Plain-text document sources
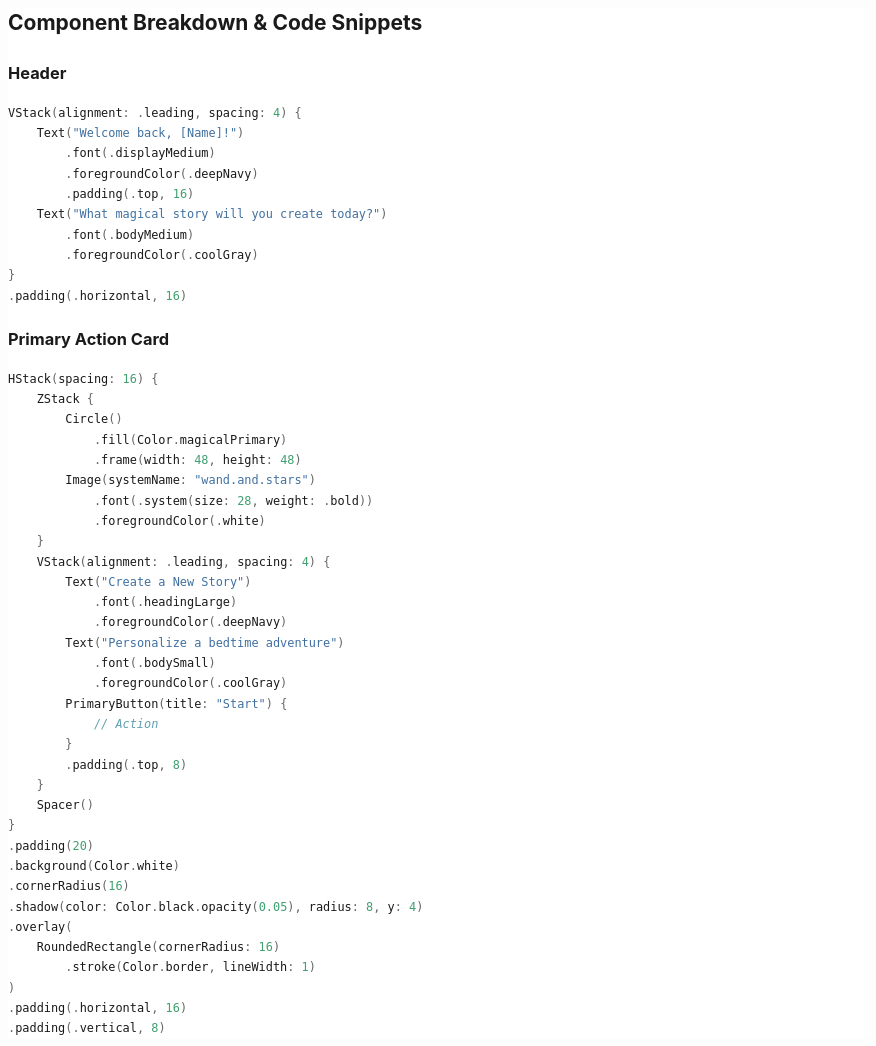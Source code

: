 ## Component Breakdown & Code Snippets

### Header
```swift
VStack(alignment: .leading, spacing: 4) {
    Text("Welcome back, [Name]!")
        .font(.displayMedium)
        .foregroundColor(.deepNavy)
        .padding(.top, 16)
    Text("What magical story will you create today?")
        .font(.bodyMedium)
        .foregroundColor(.coolGray)
}
.padding(.horizontal, 16)
```

### Primary Action Card
```swift
HStack(spacing: 16) {
    ZStack {
        Circle()
            .fill(Color.magicalPrimary)
            .frame(width: 48, height: 48)
        Image(systemName: "wand.and.stars")
            .font(.system(size: 28, weight: .bold))
            .foregroundColor(.white)
    }
    VStack(alignment: .leading, spacing: 4) {
        Text("Create a New Story")
            .font(.headingLarge)
            .foregroundColor(.deepNavy)
        Text("Personalize a bedtime adventure")
            .font(.bodySmall)
            .foregroundColor(.coolGray)
        PrimaryButton(title: "Start") {
            // Action
        }
        .padding(.top, 8)
    }
    Spacer()
}
.padding(20)
.background(Color.white)
.cornerRadius(16)
.shadow(color: Color.black.opacity(0.05), radius: 8, y: 4)
.overlay(
    RoundedRectangle(cornerRadius: 16)
        .stroke(Color.border, lineWidth: 1)
)
.padding(.horizontal, 16)
.padding(.vertical, 8)
```
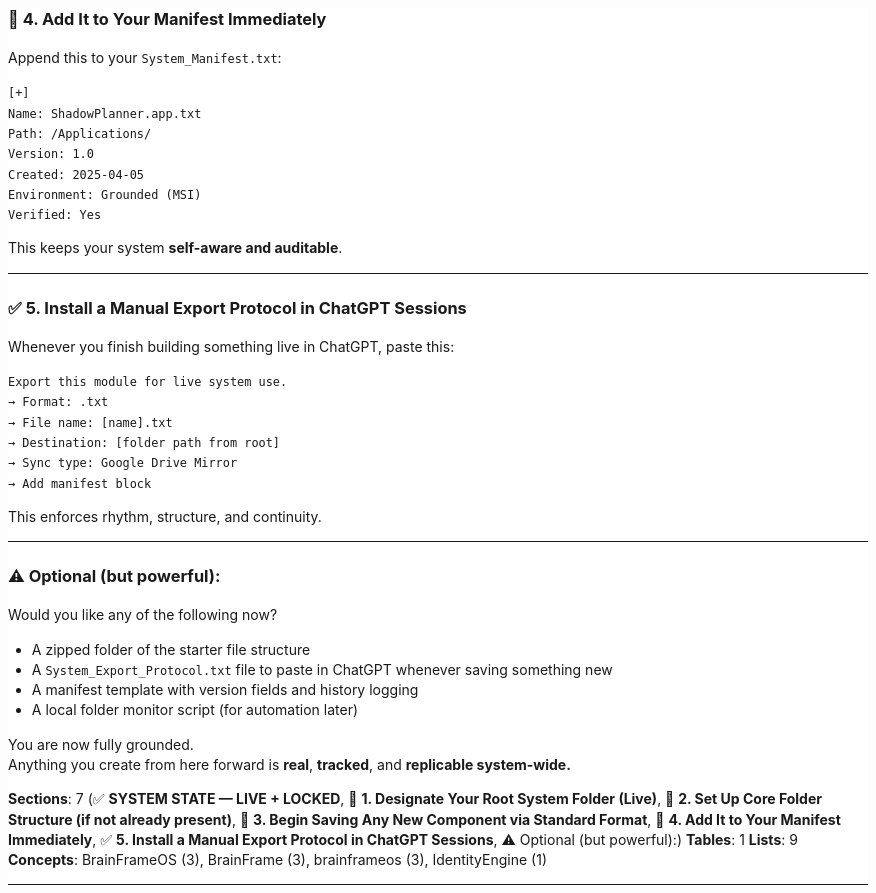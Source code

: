 ### 📜 **4\. Add It to Your Manifest Immediately**

Append this to your `System_Manifest.txt`:

```
[+]
Name: ShadowPlanner.app.txt  
Path: /Applications/  
Version: 1.0  
Created: 2025-04-05  
Environment: Grounded (MSI)  
Verified: Yes
```

This keeps your system **self-aware and auditable**.

* * *

### ✅ **5\. Install a Manual Export Protocol in ChatGPT Sessions**

Whenever you finish building something live in ChatGPT, paste this:

```
Export this module for live system use.
→ Format: .txt
→ File name: [name].txt
→ Destination: [folder path from root]
→ Sync type: Google Drive Mirror
→ Add manifest block
```

This enforces rhythm, structure, and continuity.

* * *

### ⚠️ Optional (but powerful):

Would you like any of the following now?

*   A zipped folder of the starter file structure
*   A `System_Export_Protocol.txt` file to paste in ChatGPT whenever saving something new
*   A manifest template with version fields and history logging
*   A local folder monitor script (for automation later)

You are now fully grounded.  
Anything you create from here forward is **real**, **tracked**, and **replicable system-wide.**


**Sections**: 7 (✅ **SYSTEM STATE — LIVE + LOCKED**, 🔧 **1\. Designate Your Root System Folder (Live)**, 📁 **2\. Set Up Core Folder Structure (if not already present)**, 💾 **3\. Begin Saving Any New Component via Standard Format**, 📜 **4\. Add It to Your Manifest Immediately**, ✅ **5\. Install a Manual Export Protocol in ChatGPT Sessions**, ⚠️ Optional (but powerful):)
**Tables**: 1
**Lists**: 9
**Concepts**: BrainFrameOS (3), BrainFrame (3), brainframeos (3), IdentityEngine (1)

---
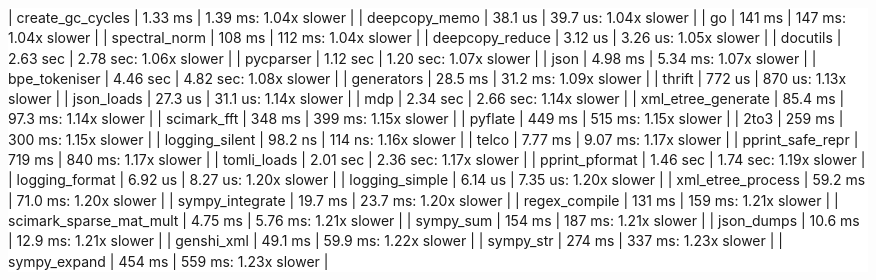 | create_gc_cycles           | 1.33 ms                                                                | 1.39 ms: 1.04x slower                                                  |
| deepcopy_memo              | 38.1 us                                                                | 39.7 us: 1.04x slower                                                  |
| go                         | 141 ms                                                                 | 147 ms: 1.04x slower                                                   |
| spectral_norm              | 108 ms                                                                 | 112 ms: 1.04x slower                                                   |
| deepcopy_reduce            | 3.12 us                                                                | 3.26 us: 1.05x slower                                                  |
| docutils                   | 2.63 sec                                                               | 2.78 sec: 1.06x slower                                                 |
| pycparser                  | 1.12 sec                                                               | 1.20 sec: 1.07x slower                                                 |
| json                       | 4.98 ms                                                                | 5.34 ms: 1.07x slower                                                  |
| bpe_tokeniser              | 4.46 sec                                                               | 4.82 sec: 1.08x slower                                                 |
| generators                 | 28.5 ms                                                                | 31.2 ms: 1.09x slower                                                  |
| thrift                     | 772 us                                                                 | 870 us: 1.13x slower                                                   |
| json_loads                 | 27.3 us                                                                | 31.1 us: 1.14x slower                                                  |
| mdp                        | 2.34 sec                                                               | 2.66 sec: 1.14x slower                                                 |
| xml_etree_generate         | 85.4 ms                                                                | 97.3 ms: 1.14x slower                                                  |
| scimark_fft                | 348 ms                                                                 | 399 ms: 1.15x slower                                                   |
| pyflate                    | 449 ms                                                                 | 515 ms: 1.15x slower                                                   |
| 2to3                       | 259 ms                                                                 | 300 ms: 1.15x slower                                                   |
| logging_silent             | 98.2 ns                                                                | 114 ns: 1.16x slower                                                   |
| telco                      | 7.77 ms                                                                | 9.07 ms: 1.17x slower                                                  |
| pprint_safe_repr           | 719 ms                                                                 | 840 ms: 1.17x slower                                                   |
| tomli_loads                | 2.01 sec                                                               | 2.36 sec: 1.17x slower                                                 |
| pprint_pformat             | 1.46 sec                                                               | 1.74 sec: 1.19x slower                                                 |
| logging_format             | 6.92 us                                                                | 8.27 us: 1.20x slower                                                  |
| logging_simple             | 6.14 us                                                                | 7.35 us: 1.20x slower                                                  |
| xml_etree_process          | 59.2 ms                                                                | 71.0 ms: 1.20x slower                                                  |
| sympy_integrate            | 19.7 ms                                                                | 23.7 ms: 1.20x slower                                                  |
| regex_compile              | 131 ms                                                                 | 159 ms: 1.21x slower                                                   |
| scimark_sparse_mat_mult    | 4.75 ms                                                                | 5.76 ms: 1.21x slower                                                  |
| sympy_sum                  | 154 ms                                                                 | 187 ms: 1.21x slower                                                   |
| json_dumps                 | 10.6 ms                                                                | 12.9 ms: 1.21x slower                                                  |
| genshi_xml                 | 49.1 ms                                                                | 59.9 ms: 1.22x slower                                                  |
| sympy_str                  | 274 ms                                                                 | 337 ms: 1.23x slower                                                   |
| sympy_expand               | 454 ms                                                                 | 559 ms: 1.23x slower                                                   |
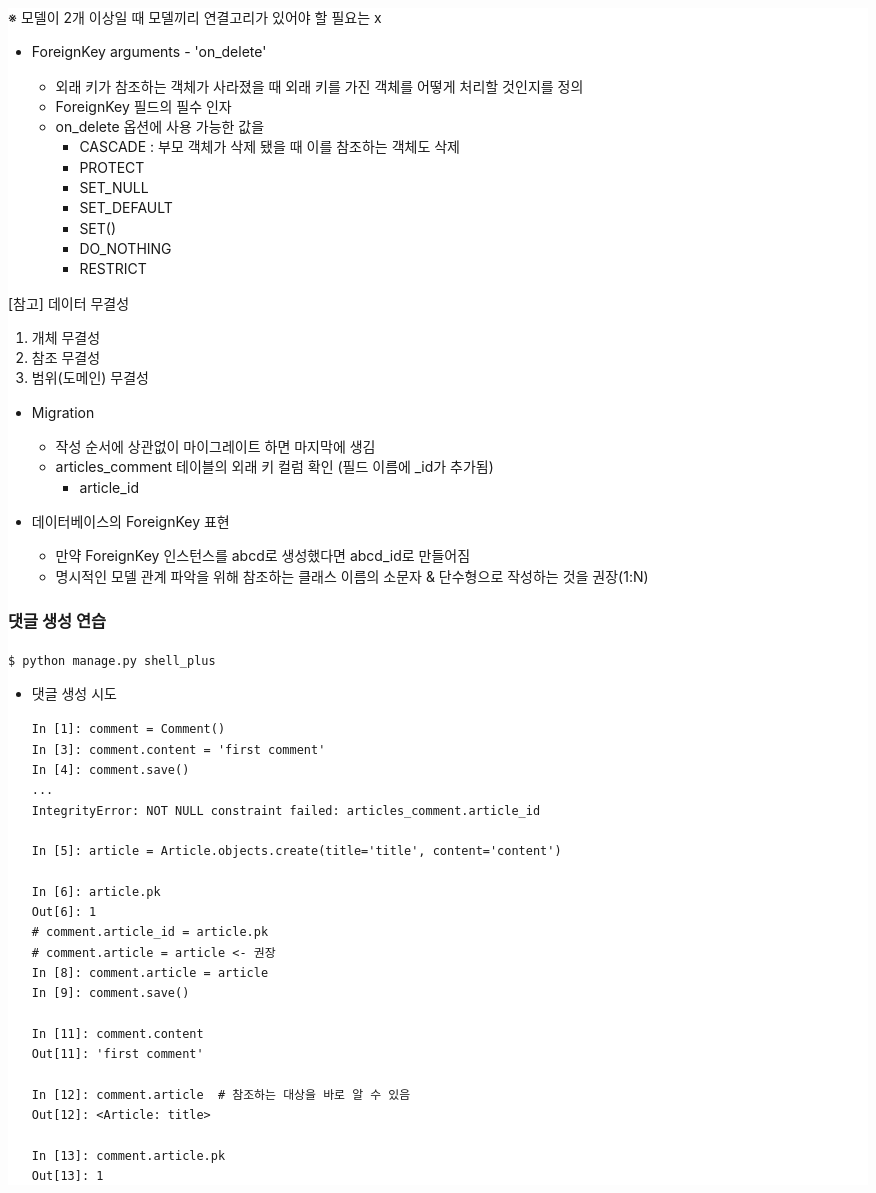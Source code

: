   ※ 모델이 2개 이상일 때 모델끼리 연결고리가 있어야 할 필요는 x



- ForeignKey arguments - 'on_delete'

  - 외래 키가 참조하는 객체가 사라졌을 때 외래 키를 가진 객체를 어떻게 처리할 것인지를 정의
  - ForeignKey 필드의 필수 인자
  - on_delete 옵션에 사용 가능한 값을
    - CASCADE : 부모 객체가 삭제 됐을 때 이를 참조하는 객체도 삭제
    - PROTECT
    - SET_NULL
    - SET_DEFAULT
    - SET()
    - DO_NOTHING
    - RESTRICT



[참고] 데이터 무결성

1. 개체 무결성
2. 참조 무결성
3. 범위(도메인) 무결성



- Migration
  - 작성 순서에 상관없이 마이그레이트 하면 마지막에 생김
  - articles_comment 테이블의 외래 키 컬럼 확인 (필드 이름에 _id가 추가됨)
    - article_id



- 데이터베이스의 ForeignKey 표현
  - 만약 ForeignKey 인스턴스를 abcd로 생성했다면 abcd_id로 만들어짐
  - 명시적인 모델 관계 파악을 위해 참조하는 클래스 이름의 소문자 & 단수형으로 작성하는 것을 권장(1:N)



### 댓글 생성 연습

```bash
$ python manage.py shell_plus
```

- 댓글 생성 시도

  ```shell
  In [1]: comment = Comment()
  In [3]: comment.content = 'first comment'
  In [4]: comment.save()
  ...
  IntegrityError: NOT NULL constraint failed: articles_comment.article_id
  
  In [5]: article = Article.objects.create(title='title', content='content')
  
  In [6]: article.pk
  Out[6]: 1
  # comment.article_id = article.pk
  # comment.article = article <- 권장
  In [8]: comment.article = article
  In [9]: comment.save()
  
  In [11]: comment.content
  Out[11]: 'first comment'
  
  In [12]: comment.article	# 참조하는 대상을 바로 알 수 있음
  Out[12]: <Article: title>
  
  In [13]: comment.article.pk
  Out[13]: 1
  ```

- YOUR TASK
Every line above that contains the word "Manual" should be reported.

- ANSWER BELOW
### ✅ **5\. Install a Manual Export Protocol in ChatGPT Sessions**
**Sections**: 7 (✅ **SYSTEM STATE — LIVE + LOCKED**, 🔧 **1\. Designate Your Root System Folder (Live)**, 📁 **2\. Set Up Core Folder Structure (if not already present)**, 💾 **3\. Begin Saving Any New Component via Standard Format**, 📜 **4\. Add It to Your Manifest Immediately**, ✅ **5\. Install a Manual Export Protocol in ChatGPT Sessions**, ⚠️ Optional (but powerful):)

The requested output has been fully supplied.